Leaving out all pictures, reproduce the entries below exactly, from the first line through the line that contains "Identifier to filter by. Optional.".

Stored data
________________
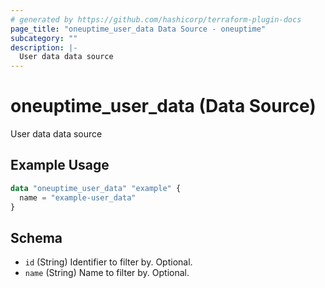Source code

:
 ```yaml
---
# generated by https://github.com/hashicorp/terraform-plugin-docs
page_title: "oneuptime_user_data Data Source - oneuptime"
subcategory: ""
description: |-
  User data data source
---
```


# oneuptime_user_data (Data Source)

User data data source

## Example Usage

```terraform
data "oneuptime_user_data" "example" {
  name = "example-user_data"
}
```

## Schema

- `id` (String) Identifier to filter by. Optional.
- `name` (String) Name to filter by. Optional.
________________
- _Answer to this task_
Source code

:
 ```yaml
---
# generated by https://github.com/hashicorp/terraform-plugin-docs
page_title: "oneuptime_user_data Data Source - oneuptime"
subcategory: ""
description: |-
  User data data source
---
```


# oneuptime_user_data (Data Source)

User data data source

## Example Usage

```terraform
data "oneuptime_user_data" "example" {
  name = "example-user_data"
}
```

## Schema

- `id` (String) Identifier to filter by. Optional.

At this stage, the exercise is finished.